WebGL Experiment Demonstrates Barnes-Hut N-Body Simulation of a Growing Watermelon in a Box
BY MARKUS SPRUNCK
Japan produces watermelons which have a cubic shape. USA Today reported in 2013 that these melons have been sold for up to 850$ in Moscow  - quite expensive for a simple melon. To produce this unusual shape the young melon fruits are put into a box. The growing melons are then forced into the cubic shape.
In the following WebGL experiment this growth into a cubic shape is simulated with an N-Body-Simulation. This WebGL experiment demonstrates how to simulate a growing watermelon in a web browser. You may start the web application with a WebGL enabled browser here http://webgl-examples.appspot.com/square-melon/melon.html. The complete source code is available on GitHub.

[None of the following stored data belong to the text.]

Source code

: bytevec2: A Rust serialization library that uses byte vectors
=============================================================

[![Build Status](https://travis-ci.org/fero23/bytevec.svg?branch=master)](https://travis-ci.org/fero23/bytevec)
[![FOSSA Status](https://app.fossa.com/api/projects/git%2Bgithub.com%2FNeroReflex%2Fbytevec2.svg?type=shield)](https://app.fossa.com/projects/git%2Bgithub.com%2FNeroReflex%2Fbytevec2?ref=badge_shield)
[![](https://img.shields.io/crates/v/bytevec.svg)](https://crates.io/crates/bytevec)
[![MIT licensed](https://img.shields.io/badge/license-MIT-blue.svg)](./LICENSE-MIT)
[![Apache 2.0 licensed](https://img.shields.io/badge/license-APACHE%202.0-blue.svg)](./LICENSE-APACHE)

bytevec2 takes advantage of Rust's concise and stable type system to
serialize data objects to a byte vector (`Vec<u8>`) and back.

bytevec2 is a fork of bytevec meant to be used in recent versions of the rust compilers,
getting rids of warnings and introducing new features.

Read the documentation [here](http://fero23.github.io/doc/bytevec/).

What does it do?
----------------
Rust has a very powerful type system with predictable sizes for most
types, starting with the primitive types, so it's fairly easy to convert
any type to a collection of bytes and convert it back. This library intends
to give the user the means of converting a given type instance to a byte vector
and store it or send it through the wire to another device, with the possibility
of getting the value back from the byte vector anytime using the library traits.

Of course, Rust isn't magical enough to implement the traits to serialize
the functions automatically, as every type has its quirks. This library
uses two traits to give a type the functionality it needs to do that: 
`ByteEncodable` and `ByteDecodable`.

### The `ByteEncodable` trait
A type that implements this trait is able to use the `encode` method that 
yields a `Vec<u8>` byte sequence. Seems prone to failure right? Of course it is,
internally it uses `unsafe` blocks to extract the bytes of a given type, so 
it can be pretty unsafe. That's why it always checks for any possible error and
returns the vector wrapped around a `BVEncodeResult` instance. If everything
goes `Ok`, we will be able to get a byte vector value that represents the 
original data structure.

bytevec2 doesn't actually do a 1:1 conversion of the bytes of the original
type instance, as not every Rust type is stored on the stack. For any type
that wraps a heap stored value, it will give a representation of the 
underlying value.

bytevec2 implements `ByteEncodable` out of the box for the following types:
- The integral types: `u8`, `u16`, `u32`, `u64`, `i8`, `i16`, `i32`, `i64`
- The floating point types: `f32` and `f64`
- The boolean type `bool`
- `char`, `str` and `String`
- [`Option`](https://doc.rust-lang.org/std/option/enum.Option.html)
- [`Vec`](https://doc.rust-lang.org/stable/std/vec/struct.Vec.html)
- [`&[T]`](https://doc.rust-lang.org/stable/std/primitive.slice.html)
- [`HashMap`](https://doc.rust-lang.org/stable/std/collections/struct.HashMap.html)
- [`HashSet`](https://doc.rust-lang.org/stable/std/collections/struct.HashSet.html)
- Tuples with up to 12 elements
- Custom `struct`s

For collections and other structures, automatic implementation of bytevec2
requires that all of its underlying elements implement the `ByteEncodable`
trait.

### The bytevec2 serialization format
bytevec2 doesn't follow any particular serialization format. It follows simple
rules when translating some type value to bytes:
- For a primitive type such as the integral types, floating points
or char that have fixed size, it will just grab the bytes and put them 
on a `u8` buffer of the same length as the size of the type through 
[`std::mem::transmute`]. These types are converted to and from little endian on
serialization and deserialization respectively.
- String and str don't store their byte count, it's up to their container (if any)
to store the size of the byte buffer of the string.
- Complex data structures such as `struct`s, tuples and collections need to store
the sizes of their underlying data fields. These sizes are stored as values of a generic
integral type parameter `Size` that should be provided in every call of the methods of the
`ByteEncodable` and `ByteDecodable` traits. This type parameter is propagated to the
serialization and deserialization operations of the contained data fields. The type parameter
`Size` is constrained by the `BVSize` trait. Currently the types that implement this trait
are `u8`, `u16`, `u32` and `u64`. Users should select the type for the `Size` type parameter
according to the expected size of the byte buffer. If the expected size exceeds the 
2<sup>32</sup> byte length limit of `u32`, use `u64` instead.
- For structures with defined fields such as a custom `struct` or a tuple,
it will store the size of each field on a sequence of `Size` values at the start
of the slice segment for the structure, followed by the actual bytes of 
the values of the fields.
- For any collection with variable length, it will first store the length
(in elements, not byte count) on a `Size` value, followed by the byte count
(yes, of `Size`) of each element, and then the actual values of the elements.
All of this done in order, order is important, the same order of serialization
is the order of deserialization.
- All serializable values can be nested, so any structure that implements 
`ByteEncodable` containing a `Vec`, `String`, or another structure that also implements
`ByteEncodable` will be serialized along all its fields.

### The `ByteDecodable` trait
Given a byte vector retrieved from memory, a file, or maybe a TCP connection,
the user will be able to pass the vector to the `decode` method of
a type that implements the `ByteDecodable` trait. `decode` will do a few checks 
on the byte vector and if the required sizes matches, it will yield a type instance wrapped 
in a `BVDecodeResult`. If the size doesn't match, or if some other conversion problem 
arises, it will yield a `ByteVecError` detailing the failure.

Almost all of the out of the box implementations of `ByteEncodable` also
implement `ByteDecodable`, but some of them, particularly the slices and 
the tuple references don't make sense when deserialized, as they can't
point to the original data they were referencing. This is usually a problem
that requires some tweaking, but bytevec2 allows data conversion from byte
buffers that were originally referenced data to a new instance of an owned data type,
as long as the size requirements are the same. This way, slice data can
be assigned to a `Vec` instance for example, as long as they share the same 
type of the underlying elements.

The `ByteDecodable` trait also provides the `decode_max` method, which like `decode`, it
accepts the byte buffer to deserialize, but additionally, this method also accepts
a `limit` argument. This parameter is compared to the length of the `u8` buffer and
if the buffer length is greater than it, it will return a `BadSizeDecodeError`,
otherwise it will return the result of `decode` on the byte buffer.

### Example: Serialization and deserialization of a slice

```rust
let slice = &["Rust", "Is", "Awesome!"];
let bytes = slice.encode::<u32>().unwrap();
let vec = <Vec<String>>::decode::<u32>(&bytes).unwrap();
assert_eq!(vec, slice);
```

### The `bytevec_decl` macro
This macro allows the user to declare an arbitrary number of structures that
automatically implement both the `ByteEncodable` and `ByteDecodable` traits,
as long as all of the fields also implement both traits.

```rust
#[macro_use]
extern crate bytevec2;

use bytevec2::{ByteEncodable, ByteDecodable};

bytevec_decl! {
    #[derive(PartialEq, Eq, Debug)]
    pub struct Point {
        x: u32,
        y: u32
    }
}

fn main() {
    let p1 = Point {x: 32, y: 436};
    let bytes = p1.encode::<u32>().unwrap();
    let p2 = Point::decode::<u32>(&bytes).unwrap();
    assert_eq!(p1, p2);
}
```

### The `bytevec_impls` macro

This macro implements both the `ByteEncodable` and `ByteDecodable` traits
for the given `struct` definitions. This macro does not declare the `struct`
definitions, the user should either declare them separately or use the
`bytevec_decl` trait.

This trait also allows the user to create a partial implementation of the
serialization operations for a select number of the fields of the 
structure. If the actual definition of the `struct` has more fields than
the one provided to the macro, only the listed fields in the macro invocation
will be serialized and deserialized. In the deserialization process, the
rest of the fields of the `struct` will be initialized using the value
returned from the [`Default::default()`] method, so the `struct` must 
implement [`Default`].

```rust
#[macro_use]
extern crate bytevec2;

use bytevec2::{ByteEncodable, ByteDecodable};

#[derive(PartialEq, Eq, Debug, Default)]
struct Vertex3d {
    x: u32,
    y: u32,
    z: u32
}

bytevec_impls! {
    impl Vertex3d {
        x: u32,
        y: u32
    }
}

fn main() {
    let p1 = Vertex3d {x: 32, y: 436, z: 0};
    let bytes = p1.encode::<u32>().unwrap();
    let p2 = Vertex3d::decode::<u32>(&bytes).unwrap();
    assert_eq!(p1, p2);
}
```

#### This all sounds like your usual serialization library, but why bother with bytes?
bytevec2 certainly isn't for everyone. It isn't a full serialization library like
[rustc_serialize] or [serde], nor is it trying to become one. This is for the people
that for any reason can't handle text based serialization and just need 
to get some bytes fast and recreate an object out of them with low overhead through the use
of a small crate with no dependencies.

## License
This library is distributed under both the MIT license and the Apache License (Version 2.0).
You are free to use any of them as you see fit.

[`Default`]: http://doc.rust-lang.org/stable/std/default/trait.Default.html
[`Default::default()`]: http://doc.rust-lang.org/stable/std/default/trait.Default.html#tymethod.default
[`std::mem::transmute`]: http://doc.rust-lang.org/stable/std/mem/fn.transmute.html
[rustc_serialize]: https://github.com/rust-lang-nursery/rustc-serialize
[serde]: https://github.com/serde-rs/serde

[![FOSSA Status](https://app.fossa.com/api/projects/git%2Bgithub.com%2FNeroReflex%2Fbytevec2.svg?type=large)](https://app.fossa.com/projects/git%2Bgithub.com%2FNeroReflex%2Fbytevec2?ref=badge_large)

The WebGL simulation is not a simple geometrical transformation from a sphere to a cube. It uses an N-Body-Simulation which calculates the forces between the nodes of a sphere.
Figure 1: Start of Simulation
Figure 2: End of Simulation
The underlying model for the melon has 400 nodes and 420 links between the nodes. All nodes repulse each other and the links work as springs to keep them together.
Figure 3: Model of N-Body Simulation with 400 vertices/nodes
Why Barnes-Hut-Algorithm is needed?
A simple three.js sphere with 400 nodes is used to render the melon. To calculate all repulsive forces between the nodes would need 400*(400-1)/2 or 79800 single calculations - a quite CPU intensive task.
One solution to improve performance is to reduce the number of calculations with an approximation of the repulsive forces. Groups of nodes which are far away can be handled as a single node. This can be done with an optimal data structure. One approach to do this, is the so called Barnes-Hut-Algorithm designed for astronomical problems.